Action item ->
Counting only lines that contain the word "https", state the total for the listing below and nothing else.
++++++++++
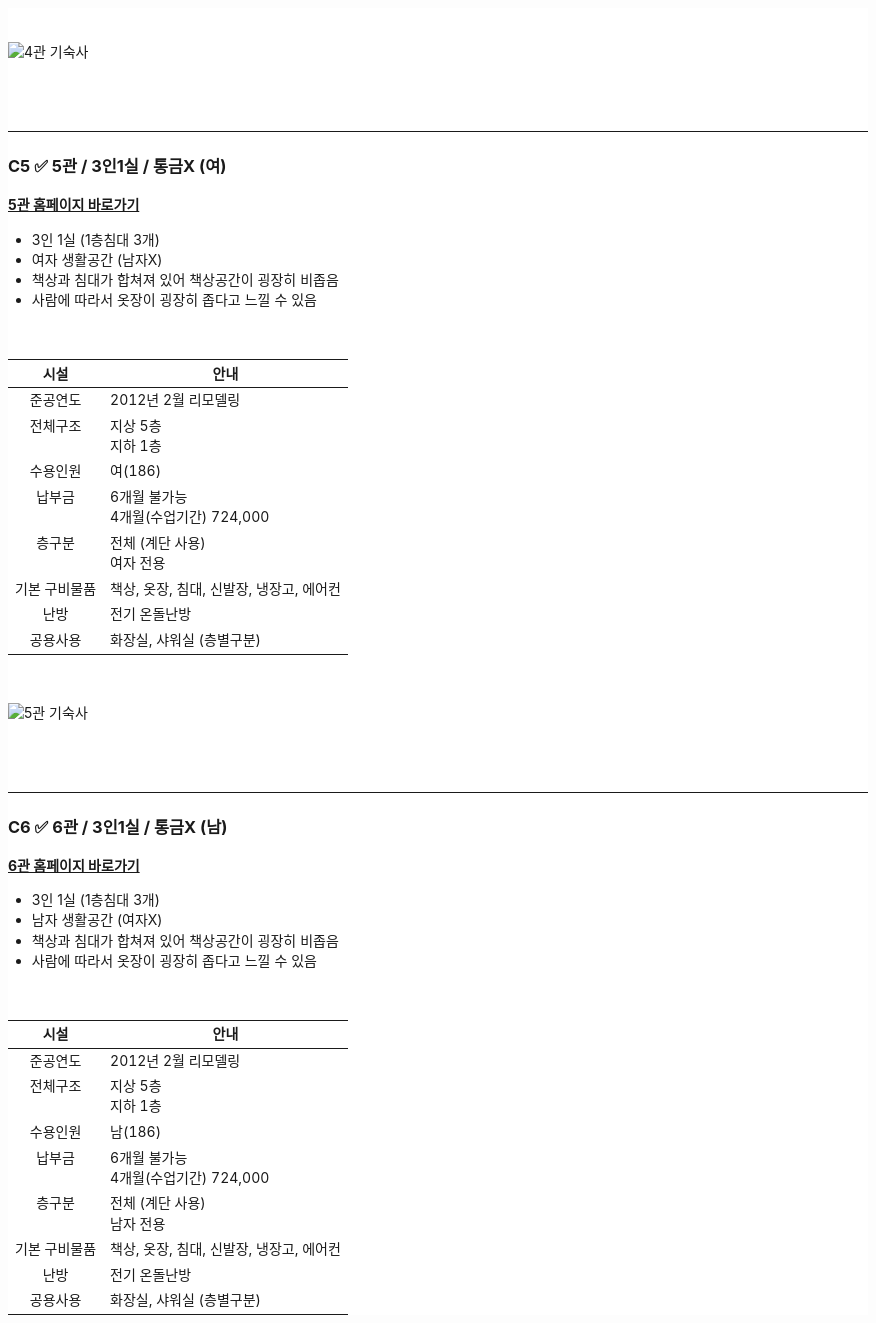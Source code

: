 <br>

![4관 기숙사](https://user-images.githubusercontent.com/64534095/208921181-804c4674-206d-4221-945e-a199e63313ea.png)

<br>
<br>

------------------------------------------------------------------------------------------

### **C5 ✅ 5관 / 3인1실 / 통금X** (여)
**[5관 홈페이지 바로가기](https://hcms.hallym.ac.kr/dormitory/facility/detail.do?mode=view&articleNo=1603&article.offset=0&articleLimit=10)** <br>


- 3인 1실 (1층침대 3개)
- 여자 생활공간 (남자X)
- 책상과 침대가 합쳐져 있어 책상공간이 굉장히 비좁음
- 사람에 따라서 옷장이 굉장히 좁다고 느낄 수 있음

<br>

시설 | 안내  
:---: | --- 
준공연도 | 2012년 2월 리모델링  
전체구조 | 지상 5층 <br> 지하 1층
수용인원 | 여(186)
납부금 | 6개월 불가능 <br> 4개월(수업기간) 724,000
층구분 | 전체 (계단 사용) <br> 여자 전용
기본 구비물품 | 책상, 옷장, 침대, 신발장, 냉장고, 에어컨
난방 | 전기 온돌난방
공용사용 | 화장실, 샤워실 (층별구분)

<br>

![5관 기숙사](https://user-images.githubusercontent.com/64534095/208921968-47aaafe1-d213-4c0b-9af9-39001f51798f.png)

<br>
<br>

------------------------------------------------------------------------------------------

### **C6 ✅ 6관 / 3인1실 / 통금X** (남)
**[6관 홈페이지 바로가기](https://hcms.hallym.ac.kr/dormitory/facility/detail.do?mode=view&articleNo=1604&article.offset=0&articleLimit=10)** <br>


- 3인 1실 (1층침대 3개)
- 남자 생활공간 (여자X)
- 책상과 침대가 합쳐져 있어 책상공간이 굉장히 비좁음
- 사람에 따라서 옷장이 굉장히 좁다고 느낄 수 있음
  
<br>

시설 | 안내  
:---: | --- 
준공연도 | 2012년 2월 리모델링  
전체구조 | 지상 5층 <br> 지하 1층
수용인원 | 남(186)
납부금 | 6개월 불가능 <br> 4개월(수업기간) 724,000
층구분 | 전체 (계단 사용) <br> 남자 전용
기본 구비물품 | 책상, 옷장, 침대, 신발장, 냉장고, 에어컨
난방 | 전기 온돌난방
공용사용 | 화장실, 샤워실 (층별구분)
++++++++++
Expected answer ->
4